■ **Exercise details**:
If a line in the entries below contains "generate", copy it.

■ **Record extracts**:
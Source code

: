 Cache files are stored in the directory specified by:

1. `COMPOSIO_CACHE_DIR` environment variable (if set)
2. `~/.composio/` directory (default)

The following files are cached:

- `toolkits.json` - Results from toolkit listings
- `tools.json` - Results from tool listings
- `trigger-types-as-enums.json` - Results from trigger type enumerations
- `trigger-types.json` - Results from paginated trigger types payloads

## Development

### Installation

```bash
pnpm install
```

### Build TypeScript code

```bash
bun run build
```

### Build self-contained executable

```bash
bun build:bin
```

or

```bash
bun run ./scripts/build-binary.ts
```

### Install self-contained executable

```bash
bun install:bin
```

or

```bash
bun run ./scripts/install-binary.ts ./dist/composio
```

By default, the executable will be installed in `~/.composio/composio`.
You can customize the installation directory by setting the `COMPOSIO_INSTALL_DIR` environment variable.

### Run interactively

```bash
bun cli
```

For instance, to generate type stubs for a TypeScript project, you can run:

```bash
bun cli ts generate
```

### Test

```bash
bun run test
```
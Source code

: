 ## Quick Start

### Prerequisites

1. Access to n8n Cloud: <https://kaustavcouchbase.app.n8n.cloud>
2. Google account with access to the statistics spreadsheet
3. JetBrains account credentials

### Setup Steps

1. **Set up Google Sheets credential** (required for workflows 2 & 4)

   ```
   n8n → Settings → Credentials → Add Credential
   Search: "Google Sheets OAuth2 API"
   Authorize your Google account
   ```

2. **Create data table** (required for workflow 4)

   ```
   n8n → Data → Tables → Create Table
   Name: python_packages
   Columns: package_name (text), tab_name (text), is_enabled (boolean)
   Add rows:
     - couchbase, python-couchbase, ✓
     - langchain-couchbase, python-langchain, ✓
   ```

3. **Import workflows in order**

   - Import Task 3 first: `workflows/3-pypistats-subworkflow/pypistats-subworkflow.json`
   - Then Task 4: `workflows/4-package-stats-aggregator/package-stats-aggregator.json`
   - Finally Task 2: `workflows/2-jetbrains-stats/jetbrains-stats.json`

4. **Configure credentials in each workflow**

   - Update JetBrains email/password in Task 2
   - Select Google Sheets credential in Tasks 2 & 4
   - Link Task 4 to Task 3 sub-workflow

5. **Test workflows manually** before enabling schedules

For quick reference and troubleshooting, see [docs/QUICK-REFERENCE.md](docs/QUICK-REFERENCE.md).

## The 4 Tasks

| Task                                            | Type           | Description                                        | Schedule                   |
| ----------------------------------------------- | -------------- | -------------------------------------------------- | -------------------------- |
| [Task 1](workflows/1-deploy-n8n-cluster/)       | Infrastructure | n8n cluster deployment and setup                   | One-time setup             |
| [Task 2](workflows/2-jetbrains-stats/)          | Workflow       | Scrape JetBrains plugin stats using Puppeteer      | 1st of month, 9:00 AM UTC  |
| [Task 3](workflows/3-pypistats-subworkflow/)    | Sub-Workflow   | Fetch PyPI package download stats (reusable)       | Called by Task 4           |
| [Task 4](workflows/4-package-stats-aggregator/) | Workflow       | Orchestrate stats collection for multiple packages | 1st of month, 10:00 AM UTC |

■ **Exercise answer**:
For instance, to generate type stubs for a TypeScript project, you can run:
bun cli ts generate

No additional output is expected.